Shoes on head. It's become a trend in Lance's webcasts.


----------



## JeffDelucia (Jun 26, 2010)

First off I know it's the off-topic section but nobody really cares about this...Also I really don't want this to turn into another pro-gay vs anti-gay debate thread.


----------



## Kirjava (Jun 26, 2010)

mcsqueizy said:


> because i just watched two episodes of family guy and in one there was a sexy party and in the other it made him seem not straight and i was just wondering


----------



## Chapuunka (Jun 26, 2010)

JeffDelucia said:


> Also I really don't want this to turn into another pro-gay vs anti-gay debate thread.



It wasn't heading that way at all, but now you've given me ideas. But for the sake of public peace, I won't say anything.


----------



## mcsqueizy (Jun 26, 2010)

JeffDelucia said:


> First off I know it's the off-topic section but nobody really cares about this...Also I really don't want this to turn into another pro-gay vs anti-gay debate thread.

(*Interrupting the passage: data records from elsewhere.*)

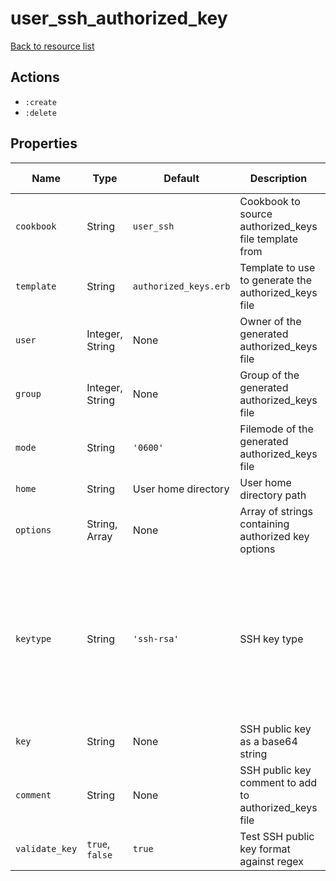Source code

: # user_ssh_authorized_key

[Back to resource list](../README.md#resources)

## Actions

- `:create`
- `:delete`

## Properties

| Name                   | Type          | Default                          | Description                                                         | Allowed Values      |
| ---------------------- | ------------- | -------------------------------- | ------------------------------------------------------------------- | ------------------- |
| `cookbook`             | String        | `user_ssh`                       | Cookbook to source authorized_keys file template from               |                     |
| `template`             | String        | `authorized_keys.erb`            | Template to use to generate the authorized_keys file                |                     |
| `user`                 | Integer, String | None                           | Owner of the generated authorized_keys file                         |                     |
| `group`                | Integer, String | None                           | Group of the generated authorized_keys file                         |                     |
| `mode`                 | String        | `'0600'`                         | Filemode of the generated authorized_keys file                      |                     |
| `home`                 | String        | User home directory              | User home directory path                                            |                     |
| `options`              | String, Array | None                             | Array of strings containing authorized key options                  |                     |
| `keytype`              | String        | `'ssh-rsa'`                      | SSH key type                                                        | `'ecdsa-sha2-nistp256' 'ecdsa-sha2-nistp384' 'ecdsa-sha2-nistp384' 'ecdsa-sha2-nistp521' 'ssh-ed25519' 'ssh-dss' 'ssh-rsa'` |
| `key`                  | String        | None                             | SSH public key as a base64 string                                   |                     |
| `comment`              | String        | None                             | SSH public key comment to add to authorized_keys file               |                     |
| `validate_key`         | `true`, `false` | `true`                         | Test SSH public key format against regex                            |                     |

im not saying that he is gay or if i am for or not its just a question


----------



## Ethan Rosen (Jun 26, 2010)

god dammit mcsqueizy you brought aki here.


----------



## ThatGuy (Jun 26, 2010)

yes he is. he's from family guy.


----------



## mcsqueizy (Jun 26, 2010)

Ethan Rosen said:


> god dammit mcsqueizy you brought aki here.



whose he


----------



## Edward (Jun 26, 2010)

mcsqueizy said:


> Ethan Rosen said:
> 
> 
> > god dammit mcsqueizy you brought aki here.
> ...


----------



## mcsqueizy (Jun 26, 2010)

Edward said:


> mcsqueizy said:
> 
> 
> > Ethan Rosen said:
> ...



that doesnt help


----------



## miniGOINGS (Jun 26, 2010)

And neither does this thread.


----------



## mcsqueizy (Jun 26, 2010)

miniGOINGS said:


> And neither does this thread.



i didnt expect help lol


----------



## Kirjava (Jun 26, 2010)

I like this thread because it is silly.


----------



## Samania (Jun 26, 2010)

but I don't understand why we need a thread asking for a ridiculous question on here..and it's about a cartoon..


----------



## mcsqueizy (Jun 26, 2010)

Samania said:


> but I don't understand why we need a thread asking for a ridiculous question on here..and it's about a cartoon..



well i was talking on facebook about it and it was split between gay and not gay with my friends and this is the only fourm im on


----------